▸ What the task requires:
For the listing below, give the number of lines that include "Spring" and add nothing to it.

▸ Supplied information:
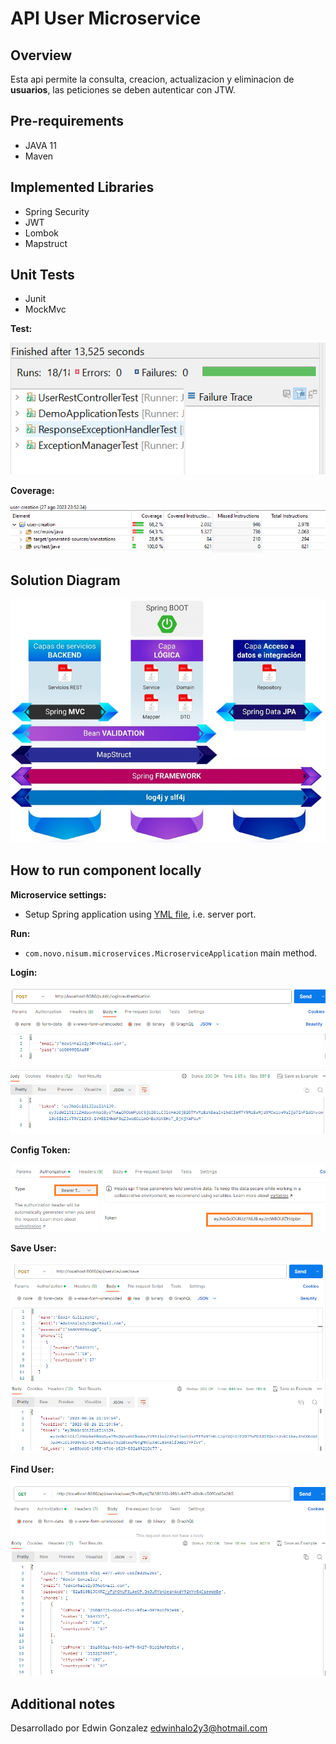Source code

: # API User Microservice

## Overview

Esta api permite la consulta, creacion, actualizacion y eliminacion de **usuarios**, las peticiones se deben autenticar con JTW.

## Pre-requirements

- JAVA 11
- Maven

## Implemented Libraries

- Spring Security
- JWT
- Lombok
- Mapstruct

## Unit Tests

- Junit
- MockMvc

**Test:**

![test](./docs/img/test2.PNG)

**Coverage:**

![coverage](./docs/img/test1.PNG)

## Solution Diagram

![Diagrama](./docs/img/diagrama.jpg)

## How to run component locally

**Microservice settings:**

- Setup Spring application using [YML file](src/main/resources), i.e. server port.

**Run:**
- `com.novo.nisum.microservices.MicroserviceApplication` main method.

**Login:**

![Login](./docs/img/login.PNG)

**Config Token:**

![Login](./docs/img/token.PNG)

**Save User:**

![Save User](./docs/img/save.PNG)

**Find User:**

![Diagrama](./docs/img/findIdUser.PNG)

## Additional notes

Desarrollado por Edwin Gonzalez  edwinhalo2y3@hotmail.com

▸ Answer space:
2